-- Instructions for the task --
Output the material exactly, with every line intact.

-- Data for this task --
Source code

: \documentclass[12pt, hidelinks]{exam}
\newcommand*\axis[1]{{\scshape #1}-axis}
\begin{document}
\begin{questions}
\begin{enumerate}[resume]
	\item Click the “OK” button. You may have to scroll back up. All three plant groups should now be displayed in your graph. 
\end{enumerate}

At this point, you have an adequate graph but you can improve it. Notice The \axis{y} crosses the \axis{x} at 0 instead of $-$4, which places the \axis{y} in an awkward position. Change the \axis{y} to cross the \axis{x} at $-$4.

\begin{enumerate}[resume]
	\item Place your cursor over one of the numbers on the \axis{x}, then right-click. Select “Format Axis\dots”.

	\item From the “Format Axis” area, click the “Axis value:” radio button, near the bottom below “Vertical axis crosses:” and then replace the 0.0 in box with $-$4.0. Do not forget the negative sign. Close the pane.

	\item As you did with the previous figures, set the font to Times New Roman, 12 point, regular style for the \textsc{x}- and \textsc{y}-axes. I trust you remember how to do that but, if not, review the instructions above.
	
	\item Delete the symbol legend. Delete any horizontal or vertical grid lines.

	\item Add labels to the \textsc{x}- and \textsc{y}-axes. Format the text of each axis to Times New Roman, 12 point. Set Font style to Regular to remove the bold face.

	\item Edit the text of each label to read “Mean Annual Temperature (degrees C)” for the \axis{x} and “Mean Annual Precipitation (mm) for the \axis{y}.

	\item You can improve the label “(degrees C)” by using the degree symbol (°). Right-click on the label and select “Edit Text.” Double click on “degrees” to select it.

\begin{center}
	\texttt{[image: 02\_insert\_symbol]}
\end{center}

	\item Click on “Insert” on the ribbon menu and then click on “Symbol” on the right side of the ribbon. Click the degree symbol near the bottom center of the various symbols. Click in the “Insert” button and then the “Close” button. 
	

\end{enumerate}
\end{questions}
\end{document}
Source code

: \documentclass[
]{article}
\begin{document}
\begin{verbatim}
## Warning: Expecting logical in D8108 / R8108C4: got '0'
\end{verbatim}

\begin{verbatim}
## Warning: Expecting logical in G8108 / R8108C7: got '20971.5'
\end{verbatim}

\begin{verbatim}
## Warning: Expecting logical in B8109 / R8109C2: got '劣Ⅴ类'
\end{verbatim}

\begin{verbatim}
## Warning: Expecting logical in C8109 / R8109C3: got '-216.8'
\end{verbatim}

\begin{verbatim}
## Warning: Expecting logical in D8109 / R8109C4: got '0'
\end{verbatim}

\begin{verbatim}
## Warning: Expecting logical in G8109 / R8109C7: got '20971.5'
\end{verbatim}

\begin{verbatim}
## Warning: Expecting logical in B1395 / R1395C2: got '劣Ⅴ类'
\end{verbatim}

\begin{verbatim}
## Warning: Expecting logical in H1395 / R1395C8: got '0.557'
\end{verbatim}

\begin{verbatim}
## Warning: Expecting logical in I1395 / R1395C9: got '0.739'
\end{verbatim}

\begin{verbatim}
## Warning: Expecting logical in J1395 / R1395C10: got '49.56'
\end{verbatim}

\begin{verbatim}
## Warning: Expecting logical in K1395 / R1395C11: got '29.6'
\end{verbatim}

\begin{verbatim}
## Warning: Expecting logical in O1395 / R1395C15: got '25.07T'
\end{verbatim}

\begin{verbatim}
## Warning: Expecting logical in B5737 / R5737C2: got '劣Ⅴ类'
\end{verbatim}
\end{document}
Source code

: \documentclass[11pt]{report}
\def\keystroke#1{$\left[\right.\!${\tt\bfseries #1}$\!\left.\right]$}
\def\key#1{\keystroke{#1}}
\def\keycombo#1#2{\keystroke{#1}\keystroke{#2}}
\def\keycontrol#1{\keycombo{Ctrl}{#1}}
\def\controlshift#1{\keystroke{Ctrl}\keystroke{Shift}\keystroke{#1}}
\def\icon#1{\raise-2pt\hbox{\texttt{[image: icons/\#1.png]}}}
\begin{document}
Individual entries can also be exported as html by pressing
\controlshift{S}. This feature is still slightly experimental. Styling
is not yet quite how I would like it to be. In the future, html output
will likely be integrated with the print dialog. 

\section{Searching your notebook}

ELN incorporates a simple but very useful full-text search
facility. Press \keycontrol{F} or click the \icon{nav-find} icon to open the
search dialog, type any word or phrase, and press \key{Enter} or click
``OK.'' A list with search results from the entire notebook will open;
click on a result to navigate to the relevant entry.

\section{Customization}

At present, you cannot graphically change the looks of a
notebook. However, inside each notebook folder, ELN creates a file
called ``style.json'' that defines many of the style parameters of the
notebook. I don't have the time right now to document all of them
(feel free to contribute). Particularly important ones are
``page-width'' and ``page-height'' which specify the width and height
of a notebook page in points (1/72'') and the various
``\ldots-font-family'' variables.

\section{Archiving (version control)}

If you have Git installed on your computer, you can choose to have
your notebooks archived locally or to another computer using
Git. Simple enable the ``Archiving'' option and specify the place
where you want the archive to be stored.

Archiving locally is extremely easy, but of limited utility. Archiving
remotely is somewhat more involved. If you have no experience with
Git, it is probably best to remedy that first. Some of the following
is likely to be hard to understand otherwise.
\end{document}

-- Result below --
Source code

: \documentclass[12pt, hidelinks]{exam}
\newcommand*\axis[1]{{\scshape #1}-axis}
\begin{document}
\begin{questions}
\begin{enumerate}[resume]
	\item Click the “OK” button. You may have to scroll back up. All three plant groups should now be displayed in your graph. 
\end{enumerate}

At this point, you have an adequate graph but you can improve it. Notice The \axis{y} crosses the \axis{x} at 0 instead of $-$4, which places the \axis{y} in an awkward position. Change the \axis{y} to cross the \axis{x} at $-$4.

\begin{enumerate}[resume]
	\item Place your cursor over one of the numbers on the \axis{x}, then right-click. Select “Format Axis\dots”.

	\item From the “Format Axis” area, click the “Axis value:” radio button, near the bottom below “Vertical axis crosses:” and then replace the 0.0 in box with $-$4.0. Do not forget the negative sign. Close the pane.

	\item As you did with the previous figures, set the font to Times New Roman, 12 point, regular style for the \textsc{x}- and \textsc{y}-axes. I trust you remember how to do that but, if not, review the instructions above.
	
	\item Delete the symbol legend. Delete any horizontal or vertical grid lines.

	\item Add labels to the \textsc{x}- and \textsc{y}-axes. Format the text of each axis to Times New Roman, 12 point. Set Font style to Regular to remove the bold face.

	\item Edit the text of each label to read “Mean Annual Temperature (degrees C)” for the \axis{x} and “Mean Annual Precipitation (mm) for the \axis{y}.

	\item You can improve the label “(degrees C)” by using the degree symbol (°). Right-click on the label and select “Edit Text.” Double click on “degrees” to select it.

\begin{center}
	\texttt{[image: 02\_insert\_symbol]}
\end{center}

	\item Click on “Insert” on the ribbon menu and then click on “Symbol” on the right side of the ribbon. Click the degree symbol near the bottom center of the various symbols. Click in the “Insert” button and then the “Close” button. 
	

\end{enumerate}
\end{questions}
\end{document}
Source code

: \documentclass[
]{article}
\begin{document}
\begin{verbatim}
## Warning: Expecting logical in D8108 / R8108C4: got '0'
\end{verbatim}

\begin{verbatim}
## Warning: Expecting logical in G8108 / R8108C7: got '20971.5'
\end{verbatim}

\begin{verbatim}
## Warning: Expecting logical in B8109 / R8109C2: got '劣Ⅴ类'
\end{verbatim}

\begin{verbatim}
## Warning: Expecting logical in C8109 / R8109C3: got '-216.8'
\end{verbatim}

\begin{verbatim}
## Warning: Expecting logical in D8109 / R8109C4: got '0'
\end{verbatim}

\begin{verbatim}
## Warning: Expecting logical in G8109 / R8109C7: got '20971.5'
\end{verbatim}

\begin{verbatim}
## Warning: Expecting logical in B1395 / R1395C2: got '劣Ⅴ类'
\end{verbatim}

\begin{verbatim}
## Warning: Expecting logical in H1395 / R1395C8: got '0.557'
\end{verbatim}

\begin{verbatim}
## Warning: Expecting logical in I1395 / R1395C9: got '0.739'
\end{verbatim}

\begin{verbatim}
## Warning: Expecting logical in J1395 / R1395C10: got '49.56'
\end{verbatim}

\begin{verbatim}
## Warning: Expecting logical in K1395 / R1395C11: got '29.6'
\end{verbatim}

\begin{verbatim}
## Warning: Expecting logical in O1395 / R1395C15: got '25.07T'
\end{verbatim}

\begin{verbatim}
## Warning: Expecting logical in B5737 / R5737C2: got '劣Ⅴ类'
\end{verbatim}
\end{document}
Source code

: \documentclass[11pt]{report}
\def\keystroke#1{$\left[\right.\!${\tt\bfseries #1}$\!\left.\right]$}
\def\key#1{\keystroke{#1}}
\def\keycombo#1#2{\keystroke{#1}\keystroke{#2}}
\def\keycontrol#1{\keycombo{Ctrl}{#1}}
\def\controlshift#1{\keystroke{Ctrl}\keystroke{Shift}\keystroke{#1}}
\def\icon#1{\raise-2pt\hbox{\texttt{[image: icons/\#1.png]}}}
\begin{document}
Individual entries can also be exported as html by pressing
\controlshift{S}. This feature is still slightly experimental. Styling
is not yet quite how I would like it to be. In the future, html output
will likely be integrated with the print dialog. 

\section{Searching your notebook}

ELN incorporates a simple but very useful full-text search
facility. Press \keycontrol{F} or click the \icon{nav-find} icon to open the
search dialog, type any word or phrase, and press \key{Enter} or click
``OK.'' A list with search results from the entire notebook will open;
click on a result to navigate to the relevant entry.

\section{Customization}

At present, you cannot graphically change the looks of a
notebook. However, inside each notebook folder, ELN creates a file
called ``style.json'' that defines many of the style parameters of the
notebook. I don't have the time right now to document all of them
(feel free to contribute). Particularly important ones are
``page-width'' and ``page-height'' which specify the width and height
of a notebook page in points (1/72'') and the various
``\ldots-font-family'' variables.

\section{Archiving (version control)}

If you have Git installed on your computer, you can choose to have
your notebooks archived locally or to another computer using
Git. Simple enable the ``Archiving'' option and specify the place
where you want the archive to be stored.

Archiving locally is extremely easy, but of limited utility. Archiving
remotely is somewhat more involved. If you have no experience with
Git, it is probably best to remedy that first. Some of the following
is likely to be hard to understand otherwise.
\end{document}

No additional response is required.